Deve comunque sussistere il requisito della ristorazione collettiva: non possono usufruire dello stesso servizio, quindi, i singoli lavoratori autonomi o i liberi professionisti. È necessario un accordo alla base che riguardi la collettività dei dipendenti di un’azienda.
Non ci sono impedimenti riguardo alla possibilità di stipulare accordi con più di un’azienda e questo vale sia per i servizi a pranzo che per quelli a cena. È emblematico, ad esempio, quanto successo durante i giorni del Festival, dove a Sanremo i ristoranti sono rimasti aperti fino a notte per la somministrazione di alimenti e bevande ai tecnici e giornalisti della Rai, come pure ai dipendenti delle case discografiche con le quali era stato stipulato il contratto mensa.
Al momento questa prassi si è diffusa particolarmente in Veneto ed Emilia Romagna, ma anche in Lombardia dove la Regione il 12 marzo scorso ha pubblicato una nota con la quale ha comunicato che “l’attività di mensa o di catering continuativo può essere svolta, per tutto il periodo dell’emergenza sanitaria, a seguito solo di una preventiva comunicazione al Comune (pertanto senza presentazione di un’ulteriore Scia), e senza necessità di integrazione dei codici Ateco”.
Ristoranti aperti come mense: servono i controlli
Come fanno notare alcuni ristoratori, però, servono maggiori controlli verso quei ristoranti che in questi giorni continueranno ad offrire il servizio mensa.

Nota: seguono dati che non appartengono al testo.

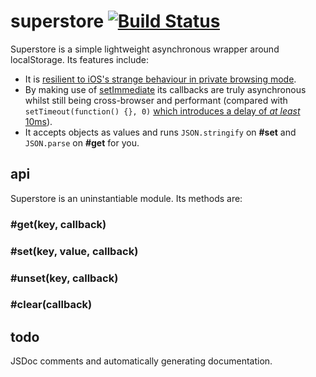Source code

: # superstore [![Build Status](http://jenkins:8080/buildStatus/icon?job=superstore)](http://dev01-jenkins01-uk1.ak.ft.com:8080/view/Core%20Libraries/job/superstore/)

Superstore is a simple lightweight asynchronous wrapper around localStorage.  Its features include:

- It is [resilient to iOS's strange behaviour in private browsing mode](http://stackoverflow.com/questions/14555347/html5-localstorage-doesnt-works-in-ios-safari-private-browsing).
- By making use of [setImmediate](https://github.com/NobleJS/setImmediate) its callbacks are truly asynchronous whilst still being cross-browser and performant (compared with `setTimeout(function() {}, 0)` [which introduces a delay of *at least* 10ms](https://developer.mozilla.org/en-US/docs/Web/API/window.setTimeout#Minimum.2F_maximum_delay_and_timeout_nesting)).
- It accepts objects as values and runs `JSON.stringify` on **#set** and `JSON.parse` on **#get** for you.

## api

Superstore is an uninstantiable module.  Its methods are:

### #get(key, callback)

### #set(key, value, callback)

### #unset(key, callback)

### #clear(callback)

## todo

JSDoc comments and automatically generating documentation.
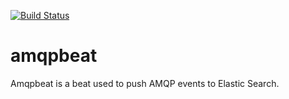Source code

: [![Build Status](https://travis-ci.org/robinpercy/amqpbeat.svg?branch=master)](https://travis-ci.org/robinpercy/amqpbeat)

# amqpbeat

Amqpbeat is a beat used to push AMQP events to Elastic Search.
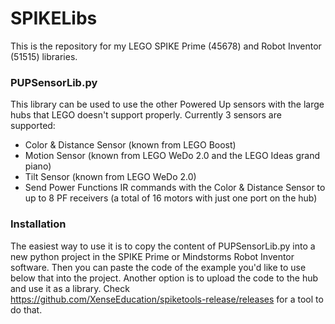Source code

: # SPIKELibs
This is the repository for my LEGO SPIKE Prime (45678) and Robot Inventor (51515) libraries.

### PUPSensorLib.py
This library can be used to use the other Powered Up sensors with the large hubs that LEGO doesn't support properly. Currently 3 sensors are supported:
* Color & Distance Sensor (known from LEGO Boost)
* Motion Sensor (known from LEGO WeDo 2.0 and the LEGO Ideas grand piano)
* Tilt Sensor (known from LEGO WeDo 2.0)
* Send Power Functions IR commands with the Color & Distance Sensor to up to 8 PF receivers (a total of 16 motors with just one port on the hub)

### Installation
The easiest way to use it is to copy the content of PUPSensorLib.py into a new python project in the SPIKE Prime or Mindstorms Robot Inventor software. Then you can paste the code of the example you'd like to use below that into the project.
Another option is to upload the code to the hub and use it as a library. Check https://github.com/XenseEducation/spiketools-release/releases for a tool to do that.
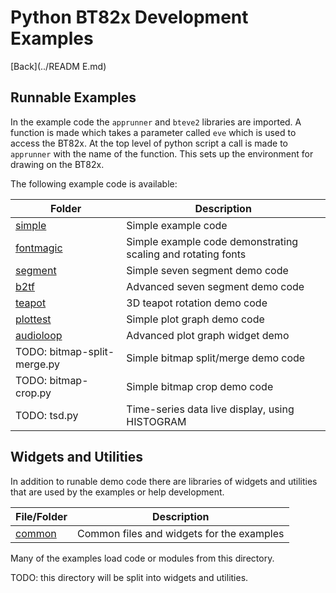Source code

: # Python BT82x Development Examples

[Back](../READM
E.md)

## Runnable Examples

In the example code the `apprunner` and `bteve2` libraries are imported. A function is made which takes a parameter called `eve` which is used to access the BT82x. At the top level of python script a call is made to `apprunner` with the name of the function. This sets up the environment for drawing on the BT82x.

The following example code is available:

| Folder | Description |
| --- | --- |
| [simple](simple/README.md) | Simple example code |
| [fontmagic](fontmagic/README.md) | Simple example code demonstrating scaling and rotating fonts |
| [segment](segment/README.md) | Simple seven segment demo code |
| [b2tf](b2tf/README.md) | Advanced seven segment demo code |
| [teapot](teapot/README.md) | 3D teapot rotation demo code |
| [plottest](plottest/README.md) | Simple plot graph demo code |
| [audioloop](audioloop/README.md) | Advanced plot graph widget demo |
| TODO: bitmap-split-merge.py | Simple bitmap split/merge demo code |
| TODO: bitmap-crop.py | Simple bitmap crop demo code |
| TODO: tsd.py | Time-series data live display, using HISTOGRAM |

## Widgets and Utilities

In addition to runable demo code there are libraries of widgets and utilities that are used by the examples or help development.

| File/Folder | Description |
| --- | --- |
| [common](common/README.md) | Common files and widgets for the examples |

Many of the examples load code or modules from this directory. 

TODO: this directory will be split into widgets and utilities.


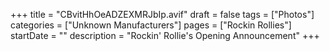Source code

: +++
title = "CBvitHhOeADZEXMRJbIp.avif"
draft = false
tags = ["Photos"]
categories = ["Unknown Manufacturers"]
pages = ["Rockin Rollies"]
startDate = ""
description = "Rockin' Rollie's Opening Announcement"
+++
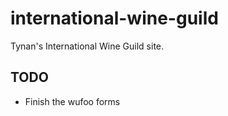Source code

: # international-wine-guild

Tynan's International Wine Guild site.

## TODO

- Finish the wufoo forms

Restando aperti, infatti, questi potrebbero anche accogliere la normale clientela, facendo sì che questa possibilità si trasformi in un escamotage per arginare le restrizioni.
Ad esempio, il Fatto Quotidiano ha raccolto la testimonianza di Gianluca Pini, ex senatore leghista e oggi imprenditore nell’ambito della ristorazione a Forlì, il quale ha confermato di “avere le prove di diversi locali che fanno entrare chiunque, facendo firmare un modulo prestampato in cui si dichiara di essere il legale rappresentante della propria società e di volersi avvalere del “servizio mensa” per il proprio personale”. La norma vuole che i nomi dei dipendenti vengano indicati nell’accordo, ma pochi lo fanno.
Mancano le verifiche ed è per questo che ci sono delle realtà dove questa possibilità si è trasformata in un trucco per “far sedere chiunque”. Una situazione che va risolta al più presto, altrimenti si rischia di penalizzare anche coloro che ogni giorno si impegnano per rispettare le regole previste.